# Histograms

A histogram is an accurate representation of the distribution of numerical data. It is an estimate of the probability distribution of a continuous variable and was first introduced by Karl Pearson. It differs from a bar graph, in the sense that a bar graph relates two variables, but a histogram relates only one. To construct a histogram, the first step is to *"bin"* (or "bucket") the range of values-that is, divide the entire range of values into a series of intervals-and then count how many values fall into each interval. The bins are usually specified as consecutive, non-overlapping intervals of a variable.

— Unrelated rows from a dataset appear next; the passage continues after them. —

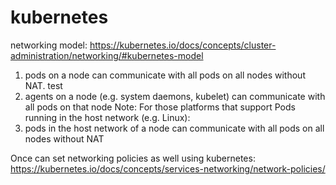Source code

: # kubernetes

networking model:  https://kubernetes.io/docs/concepts/cluster-administration/networking/#kubernetes-model

1. pods on a node can communicate with all pods on all nodes without NAT. test
2. agents on a node (e.g. system daemons, kubelet) can communicate with all pods on that node
Note: For those platforms that support Pods running in the host network (e.g. Linux):
3. pods in the host network of a node can communicate with all pods on all nodes without NAT

Once can set networking policies as well using kubernetes:
https://kubernetes.io/docs/concepts/services-networking/network-policies/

The bins (intervals) must be adjacent, and are often (but not required to be) of equal size. [Histogram on Wikipedia](https://en.wikipedia.org/wiki/Histogram)
 ![Histogram](https://upload.wikimedia.org/wikipedia/commons/c/c3/Histogram_of_arrivals_per_minute.svg)

* Histograms are a special form of bar chart where the data represent continuous rather than discrete categories. 
* For example a histogram could be used to present details of the average number of hours exercise carried out by people of different ages because age is a continuous rather than a discrete category. 
* However, because a continuous category may have a large number of possible values the data are often grouped to reduce the number of data points. 
* For example, instead of drawing a bar for each individual age between 0 and 65, the data could be grouped into a series of continuous age ranges such as 16-24, 25-34, 35-44 etc.
* Unlike a bar chart, in a histogram both the x- and y-axes have a scale. 
* This means that it is the area of the bar that is proportional to the size of the category represented and not just its height. [Source](https://www.le.ac.uk/oerresources/ssds/numeracyskills/page_32.htm)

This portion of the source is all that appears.